Ten minutes to write. Less time to read.

Thoughts on a Bridge

Imagine being someone who’s just doing a job or crossing on foot on a bridge from one side of a river to the other for a variety of reasons. Then, suddenly, the bridge collapses. And those on the bridge plunge to the abyss below.

Who were these people? Why were they there? What were their family lives like? Their pleasures, their griefs?

This isn’t about the Baltimore Bridge incident. But then again it might be.

Thornton Wilder’s novel, The Bridge at San Luis Rey was published in 1927 and won the Pulitzer Prize in 1928. According to Wikipedia, the novel “tells the story of several interrelated people who die in the collapse of an Inca rope bridge in Peru, and the events that lead up to their being on the bridge. A friar who witnesses the accident then goes about inquiring into the lives of the victims, seeking some sort of cosmic answer to the question of why each had to die.”
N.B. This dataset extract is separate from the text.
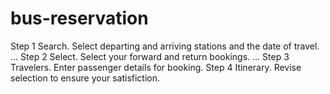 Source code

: # bus-reservation
Step 1 Search. Select departing and arriving stations and the date of travel. ... Step 2 Select. Select your forward and return bookings. ... Step 3 Travelers. Enter passenger details for booking. Step 4 Itinerary. Revise selection to ensure your satisfiction.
The six workers who were repairing potholes on the Francis Scott Key Bridge earlier this week surely had no inkling that their lives would end that night. Nor did anyone who knew them.

There will be profiles in the local publications and possibly, because of national interest in the incident, they’ll be featured in The New York Times. But if you want a philosophical approach to why such things happen, then consider reading Wilder’s book in the context of the Baltimore Bridge.